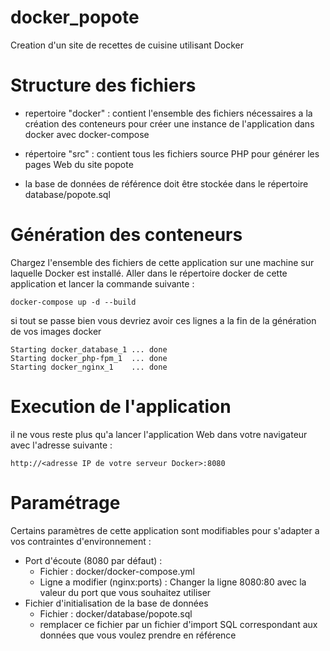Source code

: # docker_popote
Creation d'un site de recettes de cuisine utilisant Docker

# Structure des fichiers
- repertoire "docker" : contient l'ensemble des fichiers nécessaires a la création des conteneurs pour créer une instance de l'application dans docker avec docker-compose

- répertoire "src" : contient tous les fichiers source PHP pour générer les pages Web du site popote

- la base de données de référence doit être stockée dans le répertoire database/popote.sql

# Génération des conteneurs
Chargez l'ensemble des fichiers de cette application sur une machine sur laquelle Docker est installé.
Aller dans le répertoire docker de cette application et lancer la commande suivante :

	docker-compose up -d --build
	
si tout se passe bien vous devriez avoir ces lignes a la fin de la génération de vos images docker

	
	Starting docker_database_1 ... done
	Starting docker_php-fpm_1  ... done
	Starting docker_nginx_1    ... done
	
# Execution de l'application
il ne vous reste plus qu'a lancer l'application Web dans votre navigateur avec l'adresse suivante : 
	
	http://<adresse IP de votre serveur Docker>:8080
	
	
# Paramétrage
Certains paramètres de cette application sont modifiables pour s'adapter a vos contraintes d'environnement :

- Port d'écoute (8080 par défaut) : 
	- Fichier : docker/docker-compose.yml
	- Ligne a modifier (nginx:ports) : Changer la ligne 8080:80 avec la valeur du port que vous souhaitez utiliser
-  Fichier d'initialisation de la base de données
	- Fichier : docker/database/popote.sql
	- remplacer ce fichier par un fichier d'import SQL correspondant aux données que vous voulez prendre en référence
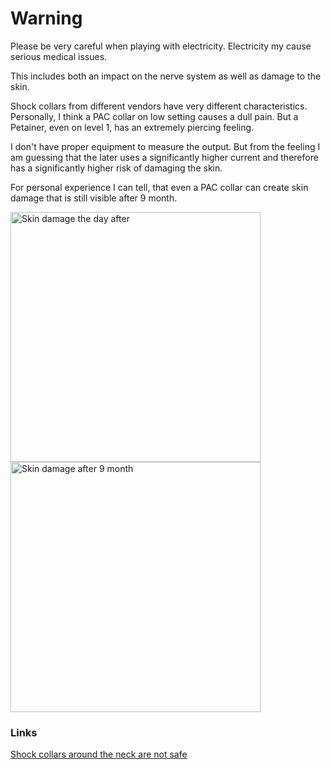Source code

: # Warning

Please be very careful when playing with electricity.
Electricity my cause serious medical issues.

This includes both an impact on the nerve system as well as damage
to the skin.

Shock collars from different vendors have very different 
characteristics. Personally, I think a PAC collar on low setting 
causes a dull pain. But a Petainer, even on level 1, has an
extremely piercing feeling.

I don't have proper equipment to measure the output. But from the feeling
I am guessing that the later uses a significantly higher current and
therefore has a significantly higher risk of damaging the skin.

For personal experience I can tell, that even a PAC collar can create 
skin damage that is still visible after 9 month.

<img alt="Skin damage the day after" src="https://drive.google.com/uc?export=view&id=1YVrQO8TloMBpe2i0QaXTLIrsSX8WOVE8" width="400">
<img alt="Skin damage after 9 month" src="https://drive.google.com/uc?export=view&id=1m0cx6GpMXiYx8VCjsc0x1PPyQTmt7PWX" width="400">

### Links

[Shock collars around the neck are not safe](https://threadreaderapp.com/thread/1292957970742087680.html)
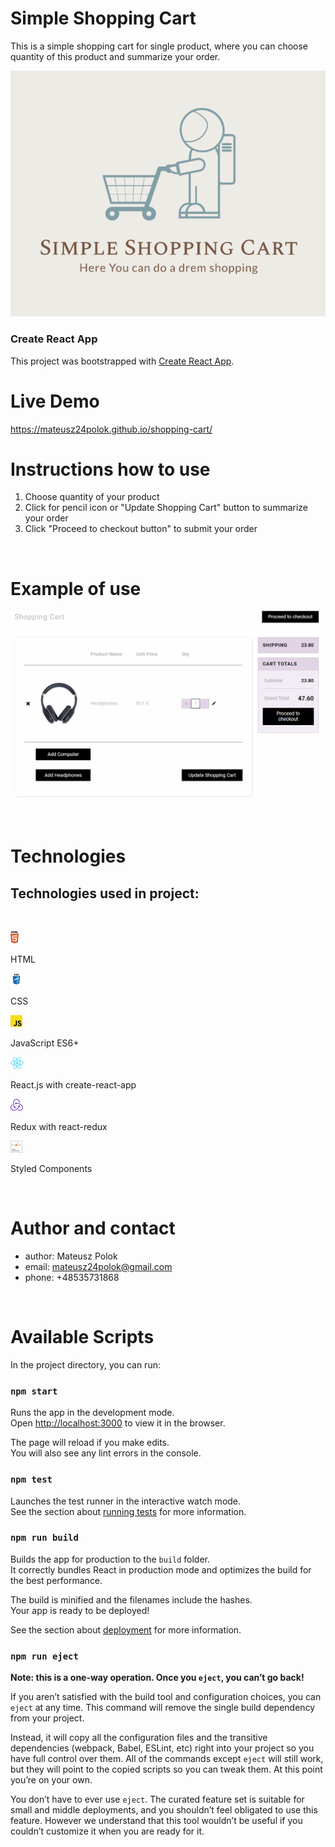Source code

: # Simple Shopping Cart

This is a simple shopping cart for single product, where you can choose quantity of this product and summarize your order.

![Logo](public/appLogo.png)

### Create React App

This project was bootstrapped with [Create React App](https://github.com/facebook/create-react-app).

# Live Demo

https://mateusz24polok.github.io/shopping-cart/

# Instructions how to use

1. Choose quantity of your product
2. Click for pencil icon or "Update Shopping Cart" button to summarize your order
3. Click "Proceed to checkout button" to submit your order

<br>

# Example of use

![SampleGIF](public/ShoppingCartExample.gif)

<br>

# Technologies

## Technologies used in project:

<br>

![HTML Icon](readmeImages/html.png)

HTML

![CSS Icon](readmeImages/css.png)

CSS

![JavaScript Icon](readmeImages/js.png)

JavaScript ES6+

![React JS Icon](readmeImages/react.png)

React.js with create-react-app

![Redux Icon](readmeImages/redux.png)

Redux with react-redux

![Styled Components Icon](readmeImages/styled-components.png)

Styled Components

<br>

# Author and contact

- author: Mateusz Polok
- email: mateusz24polok@gmail.com
- phone: +48535731868

<br>

# Available Scripts

In the project directory, you can run:

### `npm start`

Runs the app in the development mode.\
Open [http://localhost:3000](http://localhost:3000) to view it in the browser.

The page will reload if you make edits.\
You will also see any lint errors in the console.

### `npm test`

Launches the test runner in the interactive watch mode.\
See the section about [running tests](https://facebook.github.io/create-react-app/docs/running-tests) for more information.

### `npm run build`

Builds the app for production to the `build` folder.\
It correctly bundles React in production mode and optimizes the build for the best performance.

The build is minified and the filenames include the hashes.\
Your app is ready to be deployed!

See the section about [deployment](https://facebook.github.io/create-react-app/docs/deployment) for more information.

### `npm run eject`

**Note: this is a one-way operation. Once you `eject`, you can’t go back!**

If you aren’t satisfied with the build tool and configuration choices, you can `eject` at any time. This command will remove the single build dependency from your project.

Instead, it will copy all the configuration files and the transitive dependencies (webpack, Babel, ESLint, etc) right into your project so you have full control over them. All of the commands except `eject` will still work, but they will point to the copied scripts so you can tweak them. At this point you’re on your own.

You don’t have to ever use `eject`. The curated feature set is suitable for small and middle deployments, and you shouldn’t feel obligated to use this feature. However we understand that this tool wouldn’t be useful if you couldn’t customize it when you are ready for it.
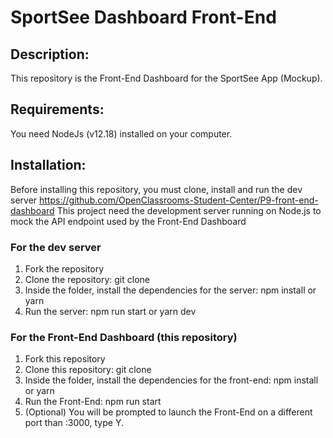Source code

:# SportSee Dashboard Front-End

## Description:

This repository is the Front-End Dashboard for the SportSee App (Mockup).

## Requirements:

You need NodeJs (v12.18) installed on your computer.

## Installation:

Before installing this repository, you must clone, install and run the dev server https://github.com/OpenClassrooms-Student-Center/P9-front-end-dashboard
This project need the development server running on Node.js to mock the API endpoint used by the Front-End Dashboard

### For the dev server

1. Fork the repository
2. Clone the repository: git clone
3. Inside the folder, install the dependencies for the server: npm install or yarn
4. Run the server: npm run start or yarn dev

### For the Front-End Dashboard (this repository)

1. Fork this repository
1. Clone this repository: git clone
1. Inside the folder, install the dependencies for the front-end: npm install or yarn
1. Run the Front-End: npm run start
1. (Optional) You will be prompted to launch the Front-End on a different port than :3000, type Y.
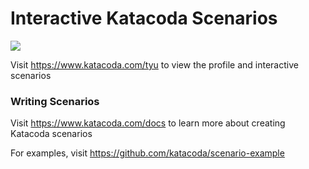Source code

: # Interactive Katacoda Scenarios

[![](http://shields.katacoda.com/katacoda/tyu/count.svg)](https://www.katacoda.com/tyu "Get your profile on Katacoda.com")

Visit https://www.katacoda.com/tyu to view the profile and interactive scenarios

### Writing Scenarios
Visit https://www.katacoda.com/docs to learn more about creating Katacoda scenarios

For examples, visit https://github.com/katacoda/scenario-example
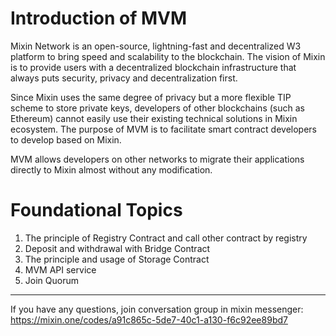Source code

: # Introduction of MVM 

Mixin Network is an open-source, lightning-fast and decentralized W3 platform to bring speed and scalability to the blockchain.
The vision of Mixin is to provide users with a decentralized blockchain infrastructure that always puts security, privacy and decentralization first.

Since Mixin uses the same degree of privacy but a more flexible TIP scheme to store private keys, developers of other blockchains (such as Ethereum) cannot easily use their existing technical solutions in Mixin ecosystem. 
The purpose of MVM is to facilitate smart contract developers to develop based on Mixin.

MVM allows developers on other networks to migrate their applications directly to Mixin almost without any modification.

# Foundational Topics

1. The principle of Registry Contract and call other contract by registry
2. Deposit and withdrawal with Bridge Contract
3. The principle and usage of Storage Contract
4. MVM API service
5. Join Quorum

---
If you have any questions, join conversation group in mixin messenger:
<https://mixin.one/codes/a91c865c-5de7-40c1-a130-f6c92ee89bd7>
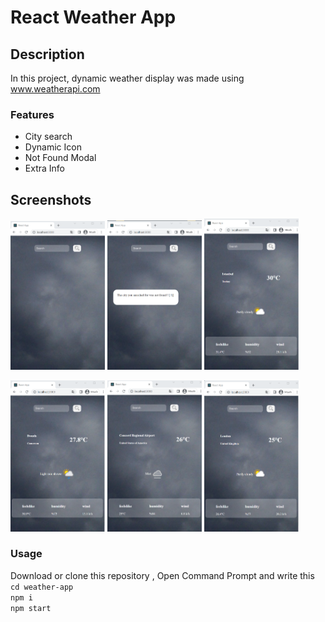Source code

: # React Weather App

## Description

In this project, dynamic weather display was made using www.weatherapi.com

### Features
<ul>
  <li>City search</li>
  <li>Dynamic Icon</li>
  <li>Not Found Modal</li>
  <li>Extra Info</li>
</ul>


## Screenshots


<p> 
<img  src='./src/img/ss1.png ' width='30%'/>
<img  src='./src/img/ss6.png ' width='30%'/>
<img  src='./src/img/ss2.png ' width='30%'/>
</p>
<p> 
<img  src='./src/img/ss3.png ' width='30%'/>
<img  src='./src/img/ss4.png ' width='30%'/>
<img  src='./src/img/ss5.png ' width='30%'/>
</p>


### Usage

Download or clone this repository  , Open Command Prompt  and write this
<br>
`cd weather-app` <br> `npm i`<br> `npm start`

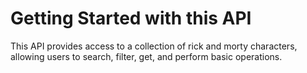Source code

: # Getting Started with this API

This API provides access to a collection of rick and morty characters, allowing users to search, filter, get, and perform basic operations.
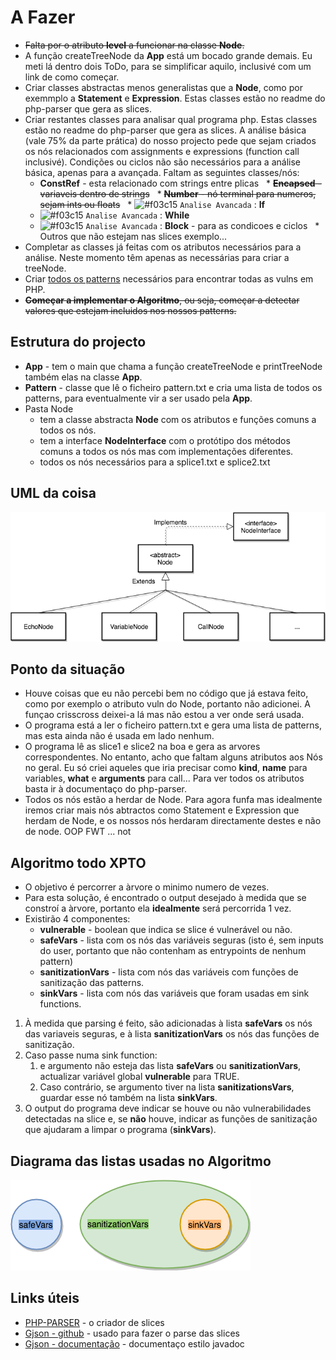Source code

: # A Fazer
* ~~Falta por o atributo __level__ a funcionar na classe __Node__.~~
* A função createTreeNode da __App__ está um bocado grande demais. Eu meti lá dentro dois ToDo, para se simplificar aquilo, inclusivé com um link de como começar.
* Criar classes abstractas menos generalistas que a __Node__, como por exemmplo a __Statement__ e __Expression__. Estas classes estão no readme do php-parser que gera as slices.
* Criar restantes classes para analisar qual programa php. Estas classes estão no readme do php-parser que gera as slices. A análise básica (vale 75% da parte prática) do nosso projecto pede que sejam criados os nós relacionados com assignments e expressions (function call inclusivé). Condições ou ciclos não são necessários para a análise básica, apenas para a avançada. Faltam as seguintes classes/nós:
   * __ConstRef__ - esta relacionado com strings entre plicas
   * ~~__Encapsed__ - variaveis dentro de strings~~
   * ~~__Number__ - nó terminal para numeros, sejam ints ou floats~~
   * ![#f03c15](https://placehold.it/15/f03c15/000000?text=+) `Analise Avancada` : __If__
   * ![#f03c15](https://placehold.it/15/f03c15/000000?text=+) `Analise Avancada` : __While__
   * ![#f03c15](https://placehold.it/15/f03c15/000000?text=+) `Analise Avancada` : __Block__  - para as condicoes e ciclos
   * Outros que não estejam nas slices exemplo...
* Completar as classes já feitas com os atributos necessários para a análise. Neste momento têm apenas as necessárias para criar a treeNode.
* Criar [todos os patterns](http://awap.sourceforge.net/support.html) necessários para encontrar todas as vulns em PHP.
* ~~__Começar a implementar o Algoritmo__, ou seja, começar a detectar valores que estejam incluidos nos nossos patterns.~~

## Estrutura do projecto
* __App__ - tem o main que chama a função createTreeNode e printTreeNode também elas na classe __App__.
* __Pattern__ - classe que lê o ficheiro pattern.txt e cria uma lista de todos os patterns, para eventualmente vir a ser usado pela __App__.
* Pasta Node 
   * tem a classe abstracta __Node__ com os atributos e funções comuns a todos os nós.
   * tem a interface __NodeInterface__ com o protótipo dos métodos comuns a todos os nós mas com implementações diferentes.
   * todos os nós necessários para a splice1.txt e splice2.txt

## UML da coisa
![alt text](https://github.com/Davidanil/project25/blob/master/php-vuln-finder/Untitled%20Diagram%20(2).png)

## Ponto da situação
* Houve coisas que eu não percebi bem no código que já estava feito, como por exemplo o atributo vuln do Node, portanto não adicionei. A funçao crisscross deixei-a lá mas não estou a ver onde será usada.
* O programa está a ler o ficheiro pattern.txt e gera uma lista de patterns, mas esta ainda não é usada em lado nenhum.
* O programa lê as slice1 e slice2 na boa e gera as arvores correspondentes. No entanto, acho que faltam alguns atributos aos Nós no geral. Eu só criei aqueles que iria precisar como __kind__, __name__ para variables, __what__ e __arguments__ para call... Para ver todos os atributos basta ir à documentaço do php-parser.
* Todos os nós estão a herdar de Node. Para agora funfa mas idealmente iremos criar mais nós abtractos como Statement e Expression que herdam de Node, e os nossos nós herdaram directamente destes e não de node. OOP FWT ... not

## Algoritmo todo XPTO
* O objetivo é percorrer a àrvore o minimo numero de vezes.
* Para esta solução, é encontrado o output desejado à medida que se constroí a àrvore, portanto ela __idealmente__ será percorrida 1 vez.
* Existirão 4 componentes:
   * __vulnerable__ - boolean que indica se slice é vulnerável ou não.
   * __safeVars__ - lista com os nós das variáveis seguras (isto é, sem inputs do user, portanto que não contenham as entrypoints de nenhum pattern)
   * __sanitizationVars__ - lista com nós das variáveis com funções de sanitização das patterns.
   * __sinkVars__ - lista com nós das variáveis que foram usadas em sink functions.

1. À medida que parsing é feito, são adicionadas à lista __safeVars__ os nós das variaveis seguras, e à lista __sanitizationVars__  os nós das funções de sanitização.
1. Caso passe numa sink function:
   1. e argumento não esteja das lista __safeVars__ ou __sanitizationVars__, actualizar variável global __vulnerable__ para TRUE.
   1. Caso contrário, se argumento tiver na lista __sanitizationsVars__, guardar esse nó também na lista __sinkVars__.
1. O output do programa deve indicar se houve ou não vulnerabilidades detectadas na slice e, se __não__ houve, indicar as funções de sanitização que ajudaram a limpar o programa (__sinkVars__).

## Diagrama das listas usadas no Algoritmo
![alt text](https://github.com/Davidanil/project25/blob/master/php-vuln-finder/Untitled%20Diagram%20(3).png)

## Links úteis
* [PHP-PARSER](https://github.com/glayzzle/php-parser/blob/master/docs/AST.md) - o criador de slices
* [Gjson - github](https://github.com/google/gson/blob/master/UserGuide.md) - usado para fazer o parse das slices
* [Gjson - documentação](http://www.javadoc.io/doc/com.google.code.gson/gson/2.8.2) - documentaço estilo javadoc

> ABOUT THIS TASK: Quote only what lies between the first line of the records and the line containing "extremely piercing feeling.", please, including both lines and excluding images.

> TASK OUTPUT:
Source code

: # docker_popote
Creation d'un site de recettes de cuisine utilisant Docker

# Structure des fichiers
- repertoire "docker" : contient l'ensemble des fichiers nécessaires a la création des conteneurs pour créer une instance de l'application dans docker avec docker-compose

- répertoire "src" : contient tous les fichiers source PHP pour générer les pages Web du site popote

- la base de données de référence doit être stockée dans le répertoire database/popote.sql

# Génération des conteneurs
Chargez l'ensemble des fichiers de cette application sur une machine sur laquelle Docker est installé.
Aller dans le répertoire docker de cette application et lancer la commande suivante :

	docker-compose up -d --build
	
si tout se passe bien vous devriez avoir ces lignes a la fin de la génération de vos images docker

	
	Starting docker_database_1 ... done
	Starting docker_php-fpm_1  ... done
	Starting docker_nginx_1    ... done
	
# Execution de l'application
il ne vous reste plus qu'a lancer l'application Web dans votre navigateur avec l'adresse suivante : 
	
	http://<adresse IP de votre serveur Docker>:8080
	
	
# Paramétrage
Certains paramètres de cette application sont modifiables pour s'adapter a vos contraintes d'environnement :

- Port d'écoute (8080 par défaut) : 
	- Fichier : docker/docker-compose.yml
	- Ligne a modifier (nginx:ports) : Changer la ligne 8080:80 avec la valeur du port que vous souhaitez utiliser
-  Fichier d'initialisation de la base de données
	- Fichier : docker/database/popote.sql
	- remplacer ce fichier par un fichier d'import SQL correspondant aux données que vous voulez prendre en référence
Source code

: # Warning

Please be very careful when playing with electricity.
Electricity my cause serious medical issues.

This includes both an impact on the nerve system as well as damage
to the skin.

Shock collars from different vendors have very different 
characteristics. Personally, I think a PAC collar on low setting 
causes a dull pain. But a Petainer, even on level 1, has an
extremely piercing feeling.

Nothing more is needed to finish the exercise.